Proposal software also known as proposal management software, proposal writing software, or proposal automation software is a computer program designed to help users develop proposals, presentations, and responses to RFPs. Proposal management software is becoming increasingly popular in companies that manage frequent and extensive proposal writing projects. Such software allows businesses to automate more routine tasks while easily tracking multiple versions.

Proposal software allows users to create and manage all important sales and marketing documentation such as business proposals, welcome letters, contracts, quotes, and marketing collateral. Often available as a web-based cloud service, proposal software helps sales, marketing, and legal teams both administer the proposal creation process and communicate their needs through a digital document. Many software applications integrate with CRM software, content management solutions, accounting platforms, and electronic signature providers. Some integrate with Microsoft Office.

Proposal management software is considered to be a sales efficiency tool as it helps cross-selling and upselling by spending less time on creating and managing sales documents and delivering timely and relevant information. In some cases, it's argued that this software solution bleeds into an up-and-coming "sales enablement" software genre. However, proposal management software addresses inefficiencies and lack of visibility in the sales cycle, rather than "sales enablement" efforts defined as sales coaching and guiding the sale.
 Forrester Research, a business technology analyst firm, views sales enablement and efficiency tools, such as proposal management software, as the key linchpin required to help a B2B company bridge the gap between their business strategies and how they execute in the field.

==Main features==
The core features of proposal management software vary widely between systems. Many simpler programs have only basic features, while others, especially enterprise systems, are more complex and powerful. Proposal management software is a set of automated processes that may support the following features.
- Allow for a large number of people to share and contribute to both stored proposal templates and data;
- Control access to proposals based on defined user roles (i.e., define information that users or user groups can view, edit, publish, etc.);
- Provides multi-tier approval;
- Facilitates storage and retrieval of proposals;
- Control over data validity;
- Simplify proposal writing;
- Improve communication and collaboration among users;
- Management of specific sections of a document;
- Increased content and brand compliance;
- Decrease in time to final assembly;
- Track the time spent by various contributors, enabling management to calculate ROI of each document.

==Data types and usage==
Proposal software is frequently used for storing, controlling, revising, semantically enriching, and publishing documentation. Serving as a central repository, the proposal software increases the version level of new updates to an already existing file.

A standard requirement for salespeople is to have a standard proposal that you can modify to meet the specific requirements of your customer or prospect. Simple cutting and pasting of boilerplate materials can make it easy to create good proposals.

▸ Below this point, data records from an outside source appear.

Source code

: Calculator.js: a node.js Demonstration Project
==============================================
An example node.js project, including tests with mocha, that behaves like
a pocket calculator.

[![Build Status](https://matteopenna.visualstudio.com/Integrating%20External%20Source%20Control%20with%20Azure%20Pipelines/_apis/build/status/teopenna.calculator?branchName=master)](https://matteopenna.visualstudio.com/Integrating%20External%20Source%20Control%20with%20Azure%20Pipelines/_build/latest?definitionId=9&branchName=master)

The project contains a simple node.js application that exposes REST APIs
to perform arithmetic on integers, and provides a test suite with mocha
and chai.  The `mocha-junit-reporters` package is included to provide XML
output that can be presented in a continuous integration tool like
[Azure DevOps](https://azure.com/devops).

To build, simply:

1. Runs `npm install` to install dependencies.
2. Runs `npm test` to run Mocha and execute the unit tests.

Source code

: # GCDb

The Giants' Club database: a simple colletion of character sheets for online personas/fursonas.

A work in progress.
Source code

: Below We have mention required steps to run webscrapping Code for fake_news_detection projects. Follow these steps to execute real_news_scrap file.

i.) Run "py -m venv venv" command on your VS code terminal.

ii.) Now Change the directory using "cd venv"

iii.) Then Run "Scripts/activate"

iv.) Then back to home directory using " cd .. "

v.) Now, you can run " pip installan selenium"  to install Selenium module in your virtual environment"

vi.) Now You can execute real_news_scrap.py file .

The software enables users to assemble individual components into a document structure. Some solutions offer users a 'shopping cart' experience, where salespeople are able to select which content components to include in the final document. These components are then reused (rather than copied and pasted) within a document or across multiple documents. Data tags and smart content sections allow for automatic tailoring by client name, region, or product selection. This ensures that content is consistent across the entire document set.

==Web-based==
Software as a service (SaaS) or web-based proposal management software require content to be imported into the system. However, once content is imported, the software acts like a search engine so users can find what they are looking for faster. The HTML format allows for better application of search capabilities such as full-text searching and stemming.

===Enterprise system===
Enterprise software tend to offer more customized solutions intended to improve the enterprise's productivity and sales efficiency by providing advanced functionality, robust business logic, and support functionality.